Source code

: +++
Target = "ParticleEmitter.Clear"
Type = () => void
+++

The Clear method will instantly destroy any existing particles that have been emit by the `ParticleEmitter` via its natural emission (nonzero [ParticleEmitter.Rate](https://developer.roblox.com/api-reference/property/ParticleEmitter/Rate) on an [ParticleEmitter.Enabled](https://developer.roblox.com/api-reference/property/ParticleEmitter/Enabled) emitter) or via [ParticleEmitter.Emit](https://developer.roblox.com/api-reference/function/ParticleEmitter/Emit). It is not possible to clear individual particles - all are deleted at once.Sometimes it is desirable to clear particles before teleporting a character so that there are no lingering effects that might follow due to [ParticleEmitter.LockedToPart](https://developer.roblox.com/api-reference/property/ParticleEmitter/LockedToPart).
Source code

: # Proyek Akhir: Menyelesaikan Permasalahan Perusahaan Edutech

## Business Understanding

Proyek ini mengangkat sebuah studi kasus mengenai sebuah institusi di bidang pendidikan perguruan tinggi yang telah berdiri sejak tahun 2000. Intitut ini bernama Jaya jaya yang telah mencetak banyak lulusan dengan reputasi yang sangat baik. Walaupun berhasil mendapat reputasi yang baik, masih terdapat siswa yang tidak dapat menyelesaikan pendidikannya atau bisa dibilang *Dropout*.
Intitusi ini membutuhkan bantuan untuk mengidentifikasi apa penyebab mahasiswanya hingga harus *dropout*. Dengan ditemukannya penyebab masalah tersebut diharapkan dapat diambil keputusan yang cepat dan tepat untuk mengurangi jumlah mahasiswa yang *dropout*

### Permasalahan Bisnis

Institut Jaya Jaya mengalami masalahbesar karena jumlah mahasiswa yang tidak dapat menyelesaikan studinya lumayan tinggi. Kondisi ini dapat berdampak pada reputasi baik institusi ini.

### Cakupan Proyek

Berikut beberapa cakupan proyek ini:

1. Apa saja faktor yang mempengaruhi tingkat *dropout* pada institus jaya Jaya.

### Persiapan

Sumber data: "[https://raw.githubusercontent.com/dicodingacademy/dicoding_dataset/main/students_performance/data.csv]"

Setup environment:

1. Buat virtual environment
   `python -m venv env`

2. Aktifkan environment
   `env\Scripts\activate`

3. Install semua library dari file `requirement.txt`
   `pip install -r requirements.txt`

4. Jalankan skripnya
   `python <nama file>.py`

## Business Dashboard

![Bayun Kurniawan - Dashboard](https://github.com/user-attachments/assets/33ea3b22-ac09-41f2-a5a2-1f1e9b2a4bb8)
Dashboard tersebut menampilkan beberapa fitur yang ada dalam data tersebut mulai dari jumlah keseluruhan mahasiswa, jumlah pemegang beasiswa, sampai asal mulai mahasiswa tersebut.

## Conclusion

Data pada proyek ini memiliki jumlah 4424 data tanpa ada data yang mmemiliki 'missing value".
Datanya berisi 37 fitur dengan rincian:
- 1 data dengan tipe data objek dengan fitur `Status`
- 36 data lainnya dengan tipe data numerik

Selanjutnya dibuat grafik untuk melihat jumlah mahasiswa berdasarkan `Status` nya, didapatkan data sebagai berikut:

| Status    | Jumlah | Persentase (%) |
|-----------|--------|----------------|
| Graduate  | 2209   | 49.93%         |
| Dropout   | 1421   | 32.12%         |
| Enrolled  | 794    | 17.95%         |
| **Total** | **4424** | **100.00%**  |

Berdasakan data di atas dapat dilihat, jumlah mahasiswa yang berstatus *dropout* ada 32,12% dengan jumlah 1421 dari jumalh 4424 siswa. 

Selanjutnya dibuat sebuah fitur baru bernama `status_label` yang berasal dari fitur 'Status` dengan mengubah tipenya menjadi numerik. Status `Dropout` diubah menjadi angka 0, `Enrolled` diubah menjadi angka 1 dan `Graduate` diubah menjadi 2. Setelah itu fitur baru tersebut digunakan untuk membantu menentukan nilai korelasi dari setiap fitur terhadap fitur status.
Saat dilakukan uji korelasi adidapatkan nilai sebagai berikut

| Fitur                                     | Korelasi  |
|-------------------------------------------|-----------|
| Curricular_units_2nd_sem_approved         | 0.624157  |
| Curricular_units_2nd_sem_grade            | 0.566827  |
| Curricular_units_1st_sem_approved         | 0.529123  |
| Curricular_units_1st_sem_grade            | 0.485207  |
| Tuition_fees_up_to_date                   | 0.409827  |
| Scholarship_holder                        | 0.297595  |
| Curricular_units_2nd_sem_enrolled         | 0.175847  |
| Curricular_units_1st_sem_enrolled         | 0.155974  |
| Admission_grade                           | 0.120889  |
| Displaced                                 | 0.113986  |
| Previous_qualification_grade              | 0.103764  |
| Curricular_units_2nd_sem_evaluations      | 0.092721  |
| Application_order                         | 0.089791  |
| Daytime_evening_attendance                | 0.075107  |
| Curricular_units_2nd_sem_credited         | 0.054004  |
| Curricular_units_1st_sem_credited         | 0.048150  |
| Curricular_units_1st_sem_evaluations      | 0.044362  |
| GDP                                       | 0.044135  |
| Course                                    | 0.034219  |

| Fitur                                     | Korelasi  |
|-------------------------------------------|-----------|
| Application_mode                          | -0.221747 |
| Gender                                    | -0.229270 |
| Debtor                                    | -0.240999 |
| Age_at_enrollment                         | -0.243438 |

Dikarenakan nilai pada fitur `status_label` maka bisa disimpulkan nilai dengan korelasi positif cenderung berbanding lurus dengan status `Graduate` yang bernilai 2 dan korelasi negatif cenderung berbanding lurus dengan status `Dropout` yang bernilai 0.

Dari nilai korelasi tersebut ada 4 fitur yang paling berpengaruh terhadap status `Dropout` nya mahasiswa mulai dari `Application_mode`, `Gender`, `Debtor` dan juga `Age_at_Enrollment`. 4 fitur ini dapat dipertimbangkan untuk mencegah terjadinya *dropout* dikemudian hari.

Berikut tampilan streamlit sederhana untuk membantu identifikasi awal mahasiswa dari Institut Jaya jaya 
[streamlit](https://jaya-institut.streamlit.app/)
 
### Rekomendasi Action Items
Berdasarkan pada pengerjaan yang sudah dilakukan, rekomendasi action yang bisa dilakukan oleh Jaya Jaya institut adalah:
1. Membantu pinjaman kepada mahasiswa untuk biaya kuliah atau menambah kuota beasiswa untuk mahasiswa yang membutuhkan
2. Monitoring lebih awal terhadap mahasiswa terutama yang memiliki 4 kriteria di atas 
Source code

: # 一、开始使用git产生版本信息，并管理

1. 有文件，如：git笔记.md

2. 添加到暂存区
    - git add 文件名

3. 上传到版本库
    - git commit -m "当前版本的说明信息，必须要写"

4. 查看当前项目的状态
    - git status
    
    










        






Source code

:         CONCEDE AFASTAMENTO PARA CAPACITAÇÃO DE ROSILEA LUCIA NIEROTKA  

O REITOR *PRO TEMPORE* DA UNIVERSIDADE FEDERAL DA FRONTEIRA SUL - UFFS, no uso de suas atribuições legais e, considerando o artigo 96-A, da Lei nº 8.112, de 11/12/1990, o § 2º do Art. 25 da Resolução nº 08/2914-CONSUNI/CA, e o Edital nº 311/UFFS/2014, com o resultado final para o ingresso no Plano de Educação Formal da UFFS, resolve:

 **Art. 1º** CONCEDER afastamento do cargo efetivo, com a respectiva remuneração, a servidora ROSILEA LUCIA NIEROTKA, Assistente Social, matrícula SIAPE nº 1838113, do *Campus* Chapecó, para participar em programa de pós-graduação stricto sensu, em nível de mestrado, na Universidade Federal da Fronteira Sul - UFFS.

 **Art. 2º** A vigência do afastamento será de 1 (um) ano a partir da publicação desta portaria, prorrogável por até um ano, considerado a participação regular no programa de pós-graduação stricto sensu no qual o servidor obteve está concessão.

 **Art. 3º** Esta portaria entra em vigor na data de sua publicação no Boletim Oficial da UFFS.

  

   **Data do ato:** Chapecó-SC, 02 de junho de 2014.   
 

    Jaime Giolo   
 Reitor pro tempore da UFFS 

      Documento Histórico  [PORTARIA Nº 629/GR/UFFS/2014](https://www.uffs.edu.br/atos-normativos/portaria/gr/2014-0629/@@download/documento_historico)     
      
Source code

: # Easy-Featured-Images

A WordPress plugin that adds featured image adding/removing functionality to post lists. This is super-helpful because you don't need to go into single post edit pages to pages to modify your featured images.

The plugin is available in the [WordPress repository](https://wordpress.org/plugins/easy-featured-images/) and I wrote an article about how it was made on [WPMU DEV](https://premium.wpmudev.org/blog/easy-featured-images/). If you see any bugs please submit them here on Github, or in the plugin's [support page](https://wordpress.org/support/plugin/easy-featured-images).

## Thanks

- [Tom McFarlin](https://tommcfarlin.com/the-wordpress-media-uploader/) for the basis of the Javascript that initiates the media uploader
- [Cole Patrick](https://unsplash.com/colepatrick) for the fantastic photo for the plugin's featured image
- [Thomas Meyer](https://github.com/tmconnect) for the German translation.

* * *

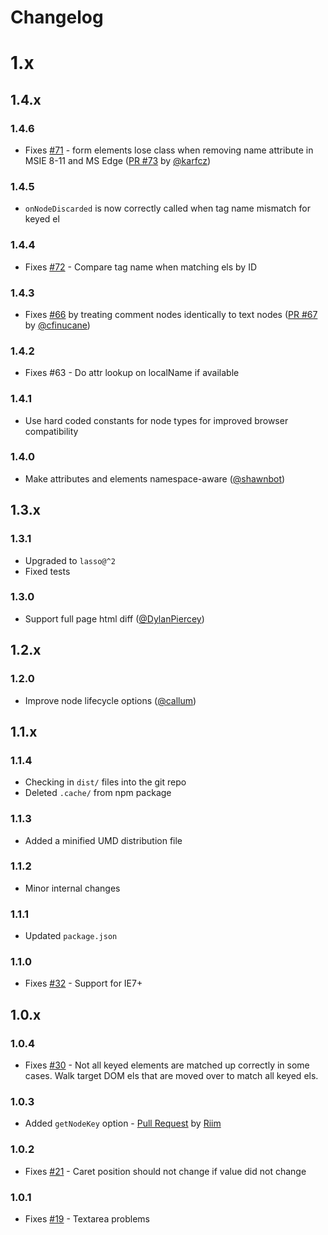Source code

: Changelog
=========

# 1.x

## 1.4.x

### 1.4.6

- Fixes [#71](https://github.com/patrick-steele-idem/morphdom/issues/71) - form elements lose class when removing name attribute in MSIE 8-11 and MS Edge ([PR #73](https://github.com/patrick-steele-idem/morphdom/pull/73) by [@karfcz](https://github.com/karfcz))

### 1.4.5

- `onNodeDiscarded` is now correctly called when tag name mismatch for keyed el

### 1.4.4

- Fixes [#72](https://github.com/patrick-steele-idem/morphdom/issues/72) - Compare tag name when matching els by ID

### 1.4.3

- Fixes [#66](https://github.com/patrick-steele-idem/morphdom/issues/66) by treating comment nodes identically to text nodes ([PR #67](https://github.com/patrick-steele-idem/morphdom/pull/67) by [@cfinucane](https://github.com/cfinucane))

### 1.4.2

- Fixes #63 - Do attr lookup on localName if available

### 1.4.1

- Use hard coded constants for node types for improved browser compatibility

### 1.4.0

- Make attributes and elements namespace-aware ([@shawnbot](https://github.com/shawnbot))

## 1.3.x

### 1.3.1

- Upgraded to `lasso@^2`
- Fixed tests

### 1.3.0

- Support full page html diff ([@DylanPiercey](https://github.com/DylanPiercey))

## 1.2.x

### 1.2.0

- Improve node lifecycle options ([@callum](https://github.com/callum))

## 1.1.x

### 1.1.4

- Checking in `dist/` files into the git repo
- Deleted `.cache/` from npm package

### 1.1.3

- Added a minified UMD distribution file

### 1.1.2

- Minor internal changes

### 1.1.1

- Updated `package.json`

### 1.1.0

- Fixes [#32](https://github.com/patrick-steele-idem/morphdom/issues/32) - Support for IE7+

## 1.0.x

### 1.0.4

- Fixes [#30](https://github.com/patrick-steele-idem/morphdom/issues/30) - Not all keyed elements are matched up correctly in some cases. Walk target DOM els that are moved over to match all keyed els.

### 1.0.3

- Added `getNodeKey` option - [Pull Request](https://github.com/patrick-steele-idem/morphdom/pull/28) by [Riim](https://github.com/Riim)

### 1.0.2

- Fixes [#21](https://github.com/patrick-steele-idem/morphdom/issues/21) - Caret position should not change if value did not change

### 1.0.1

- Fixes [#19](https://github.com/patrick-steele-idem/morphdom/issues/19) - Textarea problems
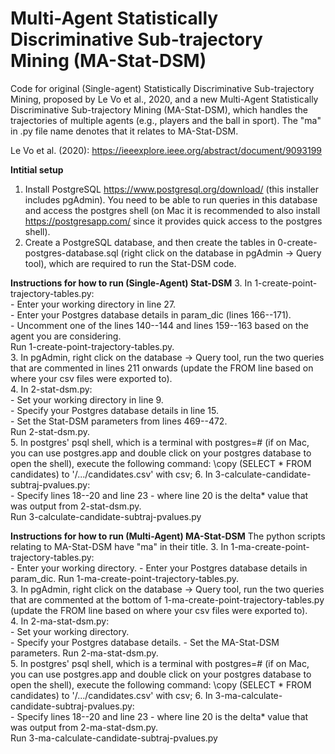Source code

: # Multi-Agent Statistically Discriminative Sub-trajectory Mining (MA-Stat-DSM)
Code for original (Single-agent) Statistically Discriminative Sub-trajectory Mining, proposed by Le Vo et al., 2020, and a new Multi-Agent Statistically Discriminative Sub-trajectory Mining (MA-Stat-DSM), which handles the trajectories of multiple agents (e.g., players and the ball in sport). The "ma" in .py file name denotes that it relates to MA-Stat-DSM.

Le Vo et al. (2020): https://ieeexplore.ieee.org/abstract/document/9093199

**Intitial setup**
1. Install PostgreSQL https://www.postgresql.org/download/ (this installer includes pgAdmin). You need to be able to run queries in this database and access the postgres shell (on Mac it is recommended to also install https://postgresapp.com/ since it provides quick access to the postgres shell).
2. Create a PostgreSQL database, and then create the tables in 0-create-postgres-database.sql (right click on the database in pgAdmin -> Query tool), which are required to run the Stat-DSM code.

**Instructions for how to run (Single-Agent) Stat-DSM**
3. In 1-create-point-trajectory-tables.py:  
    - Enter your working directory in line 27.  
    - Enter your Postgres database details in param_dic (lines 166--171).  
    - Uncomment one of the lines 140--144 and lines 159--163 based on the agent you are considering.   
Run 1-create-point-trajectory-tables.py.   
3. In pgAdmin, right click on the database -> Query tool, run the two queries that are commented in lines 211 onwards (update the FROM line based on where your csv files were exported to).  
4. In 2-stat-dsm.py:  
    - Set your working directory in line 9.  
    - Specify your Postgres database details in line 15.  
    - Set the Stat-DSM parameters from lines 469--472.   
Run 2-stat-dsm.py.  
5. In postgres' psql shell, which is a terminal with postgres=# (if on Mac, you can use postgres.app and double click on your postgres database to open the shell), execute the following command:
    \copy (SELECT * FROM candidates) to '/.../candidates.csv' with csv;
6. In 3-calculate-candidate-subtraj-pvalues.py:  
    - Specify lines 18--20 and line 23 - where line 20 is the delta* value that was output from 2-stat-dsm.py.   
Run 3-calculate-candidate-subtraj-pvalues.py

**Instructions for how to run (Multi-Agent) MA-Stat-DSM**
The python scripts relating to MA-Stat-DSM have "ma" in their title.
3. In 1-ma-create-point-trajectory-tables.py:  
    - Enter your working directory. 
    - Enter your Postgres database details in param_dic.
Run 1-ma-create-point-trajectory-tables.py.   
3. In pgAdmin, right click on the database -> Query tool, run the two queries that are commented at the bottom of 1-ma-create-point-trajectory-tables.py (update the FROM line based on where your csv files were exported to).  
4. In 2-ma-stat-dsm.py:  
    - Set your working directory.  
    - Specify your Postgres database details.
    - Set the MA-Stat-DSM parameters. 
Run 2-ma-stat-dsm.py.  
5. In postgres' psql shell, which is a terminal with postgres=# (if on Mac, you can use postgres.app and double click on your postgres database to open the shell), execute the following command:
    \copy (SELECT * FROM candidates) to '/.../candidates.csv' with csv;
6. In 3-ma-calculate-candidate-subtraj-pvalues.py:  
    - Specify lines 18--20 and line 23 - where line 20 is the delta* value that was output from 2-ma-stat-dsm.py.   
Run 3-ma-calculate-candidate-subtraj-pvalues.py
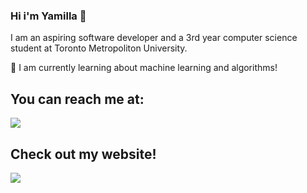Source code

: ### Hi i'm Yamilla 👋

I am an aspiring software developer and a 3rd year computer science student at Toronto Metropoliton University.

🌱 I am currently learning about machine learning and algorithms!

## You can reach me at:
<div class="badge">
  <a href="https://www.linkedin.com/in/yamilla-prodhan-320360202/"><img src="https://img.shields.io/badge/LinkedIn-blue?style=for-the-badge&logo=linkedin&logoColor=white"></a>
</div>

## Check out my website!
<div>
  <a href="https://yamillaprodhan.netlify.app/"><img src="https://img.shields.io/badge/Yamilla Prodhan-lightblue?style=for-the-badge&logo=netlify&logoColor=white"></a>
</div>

...

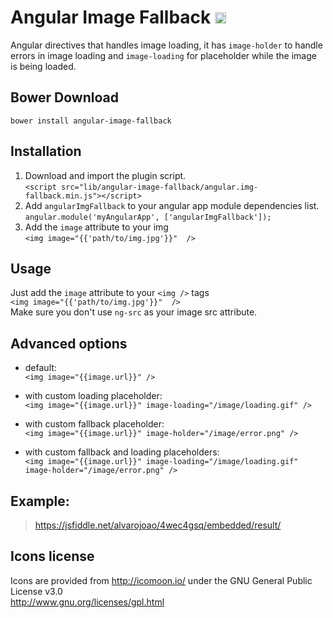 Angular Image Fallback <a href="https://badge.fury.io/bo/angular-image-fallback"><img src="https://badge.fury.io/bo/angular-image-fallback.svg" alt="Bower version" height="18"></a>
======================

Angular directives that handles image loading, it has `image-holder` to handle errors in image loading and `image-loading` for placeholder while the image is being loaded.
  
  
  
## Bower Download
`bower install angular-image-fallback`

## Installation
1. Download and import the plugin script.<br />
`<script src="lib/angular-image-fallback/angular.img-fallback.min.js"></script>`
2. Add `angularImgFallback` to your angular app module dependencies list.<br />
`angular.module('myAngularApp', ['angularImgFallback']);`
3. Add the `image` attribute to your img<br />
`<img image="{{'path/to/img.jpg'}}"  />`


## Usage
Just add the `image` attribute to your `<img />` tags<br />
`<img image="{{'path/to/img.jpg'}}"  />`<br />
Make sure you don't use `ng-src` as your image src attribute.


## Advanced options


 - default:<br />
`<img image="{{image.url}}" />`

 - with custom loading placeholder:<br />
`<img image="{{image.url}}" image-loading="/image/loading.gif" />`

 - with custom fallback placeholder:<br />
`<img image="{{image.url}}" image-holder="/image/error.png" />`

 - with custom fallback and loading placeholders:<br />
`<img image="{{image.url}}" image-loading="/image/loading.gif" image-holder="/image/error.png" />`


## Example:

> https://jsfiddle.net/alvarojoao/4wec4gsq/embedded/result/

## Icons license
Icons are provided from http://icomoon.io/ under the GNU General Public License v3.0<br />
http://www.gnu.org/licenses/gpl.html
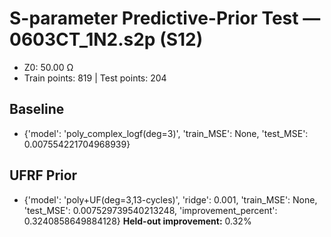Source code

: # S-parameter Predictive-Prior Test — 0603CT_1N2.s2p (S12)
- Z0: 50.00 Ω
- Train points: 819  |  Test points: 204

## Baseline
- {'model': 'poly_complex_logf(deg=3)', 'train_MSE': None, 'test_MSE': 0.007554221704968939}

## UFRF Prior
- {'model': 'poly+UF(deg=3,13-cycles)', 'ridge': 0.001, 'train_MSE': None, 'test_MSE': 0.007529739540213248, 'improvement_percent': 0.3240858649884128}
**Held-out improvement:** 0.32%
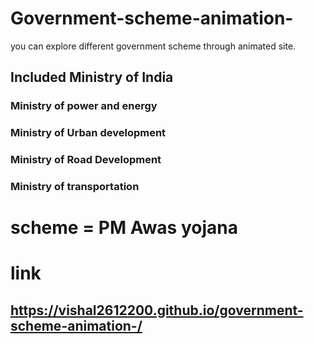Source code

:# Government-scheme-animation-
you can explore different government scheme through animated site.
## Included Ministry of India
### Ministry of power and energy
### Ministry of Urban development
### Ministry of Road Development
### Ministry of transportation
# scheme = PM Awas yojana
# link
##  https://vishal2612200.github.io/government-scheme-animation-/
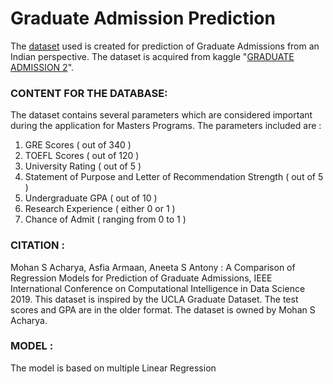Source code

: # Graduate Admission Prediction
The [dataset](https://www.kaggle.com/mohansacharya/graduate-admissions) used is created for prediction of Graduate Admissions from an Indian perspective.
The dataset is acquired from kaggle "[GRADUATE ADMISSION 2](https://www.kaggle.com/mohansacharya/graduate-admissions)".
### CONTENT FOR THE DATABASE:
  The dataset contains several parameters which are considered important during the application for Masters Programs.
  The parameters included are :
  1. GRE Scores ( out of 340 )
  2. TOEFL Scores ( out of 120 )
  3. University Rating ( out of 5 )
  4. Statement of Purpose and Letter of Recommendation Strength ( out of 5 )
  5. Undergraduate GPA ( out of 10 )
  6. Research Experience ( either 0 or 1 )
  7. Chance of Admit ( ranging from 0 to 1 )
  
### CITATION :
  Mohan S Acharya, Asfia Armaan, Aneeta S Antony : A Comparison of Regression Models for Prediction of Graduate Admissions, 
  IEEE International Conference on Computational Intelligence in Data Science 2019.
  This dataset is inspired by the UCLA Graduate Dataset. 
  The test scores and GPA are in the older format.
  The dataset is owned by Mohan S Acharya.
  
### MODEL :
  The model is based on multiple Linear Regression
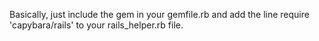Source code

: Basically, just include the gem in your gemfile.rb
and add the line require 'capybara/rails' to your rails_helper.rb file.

— WORK INSTRUCTIONS —
Everything from the line above that contains "The model is" down to the line that contains "and add the" must be reproduced exactly, both ends included. Omit the pictures.

— TASK SOLUTION —
  The model is based on multiple Linear Regression
Source code

: Basically, just include the gem in your gemfile.rb
and add the line require 'capybara/rails' to your rails_helper.rb file.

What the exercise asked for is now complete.